A man who spoils me not just with gifts, but with presence.
With his time, his attention, and the way he shows up emotionally, energetically, and mentally.
With gentle touch, kind words, steady reassurance, and thoughtful appreciation.
With compliments that feel sincere, affection that feels safe, and affirmations that feel nourishing.
With care that is both tangible and intangible.
With a sense of luxury that isn’t only material, but deeply felt.
A cautionary tale of Polyscamory
“You deserve to be cherished.”
“You still have fire in you—and that’s inspiring.”
“I want to nourish someone’s path, not control it.”
“You have the kind of energy I could exhale with.”
Imagine you're in the beginning talking stage with a man who practices ENM. He's telling you that he's emotionally open and ready for commitment. You two speak at length about what kind of partnership you want. He doesn't have an anchor, and neither do you. It's looking like the perfect setup for something real.
"I want to amplify the flow and path of the person I want to be with. GIve them the room to grow in the direction they need, but be close and attentive enough to be nourishing."
"Personally, my life has been an amazing experience so far. And I'm at the point in my life where I have the ability to help someone else thrive through emotional support."
"Do you feel like it's harder to find a connection lately? As the years go by, it seems like it's easier to be distant. While feeling connected via social netowrks."
"My friends can count on me, and often do. Especially for adventures, creativity, and advice."
He talked about gardening like it was spiritual. About life like it was sacred. He didn’t just respond, he reflected. Echoed your depth and matched your warmth.
"Gardening has shown me that you can't force anything and expect beautiful results. It's been a huge learning experience that reflects how people should be treated."
You talked about plans. Picked a day. Shared morning updates. Good night texts. A date was forming, he said. He says he's a bit busy with work and renovations, but if he's making time to talk to you, he must have a good handle on things... Right?
At the meet-up up you spend hours talking and connecting organically. He tells you about buying two properties, including the one you guys are hanging out in. The other he wants to turn into low-income housing for starving artists. It's very admirable.
He talks about his classic car collection and how his job allows him to store it in their garage so he can work on them after hours. How he has a huge chunk of change in the bank and a good credit score. You're sure it's just to impress you, but a man's money has never one time made you wet. It's good to know that he's financially responsible, though.
During one of our online chats, you told him he had Dom vibes. He asked what it was about him that told you that. He tells you he's more of a soft Dom. Which is something that intrigues you.
You learn that he also likes going to raves and festivals where clothing is optional... Then he begins telling you about his hallucinogen use. Shrooms/LSD. He's the artist/nomadic type, so it fit his vibe even if it wasn't something you were into. You tell him you've never tried, and he gets that look in his eyes. One that promises corruption. He throws a little orange chew-looking thing on the table and says you should take it. In his eyes is a challenge. You don't touch it, and he changes the subject completely. Just leaves the option on the table. You don't take it, and he respects you more for it.
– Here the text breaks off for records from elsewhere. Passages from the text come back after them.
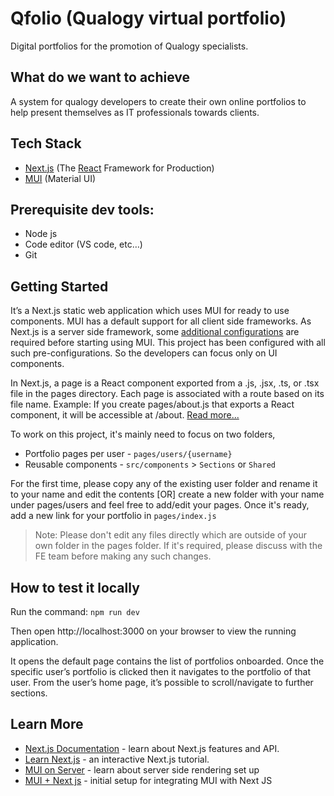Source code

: # Qfolio (Qualogy virtual portfolio)

Digital portfolios for the promotion of Qualogy specialists.

## What do we want to achieve

A system for qualogy developers to create their own online portfolios to help present themselves as IT professionals towards clients.

## Tech Stack

- [Next.js](https://nextjs.org/docs/getting-started) (The [React](https://reactjs.org/docs/getting-started.html) Framework for Production)
- [MUI](https://mui.com/material-ui/getting-started/overview/) (Material UI)

## Prerequisite dev tools:

- Node js
- Code editor (VS code, etc…)
- Git

## Getting Started

It’s a Next.js static web application which uses MUI for ready to use components. MUI has a default support for all client side frameworks. As Next.js is a server side framework, some [additional configurations](https://mui.com/material-ui/guides/server-rendering/) are required before starting using MUI. This project has been configured with all such pre-configurations. So the developers can focus only on UI components.

In Next.js, a page is a React component exported from a .js, .jsx, .ts, or .tsx file in the pages directory. Each page is associated with a route based on its file name. Example: If you create pages/about.js that exports a React component, it will be accessible at /about. [Read more...](https://nextjs.org/docs/basic-features/pages)

To work on this project, it's mainly need to focus on two folders,

- Portfolio pages per user - `pages/users/{username}`
- Reusable components - `src/components` > `Sections` or `Shared`

For the first time, please copy any of the existing user folder and rename it to your name and edit the contents [OR] create a new folder with your name under pages/users and feel free to add/edit your pages. Once it's ready, add a new link for your portfolio in `pages/index.js`

> Note: Please don't edit any files directly which are outside of your own folder in the pages folder. If it's required, please discuss with the FE team before making any such changes.

## How to test it locally

Run the command: `npm run dev`

Then open http://localhost:3000 on your browser to view the running application.

It opens the default page contains the list of portfolios onboarded. Once the specific user’s portfolio is clicked then it navigates to the portfolio of that user. From the user’s home page, it’s possible to scroll/navigate to further sections.

## Learn More

- [Next.js Documentation](https://nextjs.org/docs) - learn about Next.js features and API.
- [Learn Next.js](https://nextjs.org/learn) - an interactive Next.js tutorial.
- [MUI on Server](https://mui.com/material-ui/guides/server-rendering/) - learn about server side rendering set up
- [MUI + Next js](https://github.com/mui/material-ui/tree/HEAD/examples/nextjs) - initial setup for integrating MUI with Next JS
Overall... It's a good night. You feel a connection even if it was a bit intense for a first meeting.
After that night, something terrible happens: you start asking questions. Nothing invasive, just standard things anyone in ENM would ask if they like the person they're getting to know. (How many other partners do you have? Are they territorial?) You have experience with the latter, and you wanted to get it out of the way. He doesn't have an anchor, so you figure it would be pretty simple.
He said he's a secondary to a divorcee... They started as friends, but then her marriage went sour, and they filed. That it isn't anything serious.
So when the playful banter between you two starts going into making hypothetical plans (his suggestion at that), and he drops the "not any time soon. I've been so busy, I just can't help but feel like I jumped the gun in trying to socialize" line. It's like a bucket of ice water has been thrown on you. You just say, "fair enough". And leave it at that. And then he comes back saying he'll just focus on trying to make time for you.
This doesn't sit right with you, obviously. So you begin asking pointed questions. Because if he's so busy, how is he making time for the divorcée? All the partying he tells you he likes to do? You can understand established connections being prioritized, but are genuinely curious as to how that works. You ask again if she's someone who would ask him to stop seeing someone she didn't want him with. (You've been through it before) He was evasive in his answer.
"That's a hard question, cuz she's an actual friend, but I planned on dropping the physical part of it eventually."
"She's a close friend, and helps with things from time to time. So we hang out and get stuff done."
"She's looking for her own anchor person."
"I know I'll have to cut off physical things eventually."
So you realize that he's good enough to be her secondary, but not anchor. And from first-hand experience, you know how that stings. You don't even need to ask if he has feelings for her.
You now realize that this man has been trying to condition you to accept the literal bare minimum from him by constantly bringing up how "busy" he is while making time for the connections that matter, even if he isn't being prioritized in them.
Being so "busy," he can't see you, but can go out partying every Friday night.
So when you go out with an old friend that Saturday, tell him for full transparency, and send pics for an outfit check? (Just a pic asking if the outfit was cute.) He goes cold and distant. So later, you sent a text about looking so good that it made him go silent. He sends a pic of his paint-covered hand and says you look way better than him, and how he's sad the weekend is over.
No, "did you have a good night out? Were you safe?" Just that familiar tension. The unspoken you did something wrong energy. Like your joy and freedom... was suddenly a personal offense.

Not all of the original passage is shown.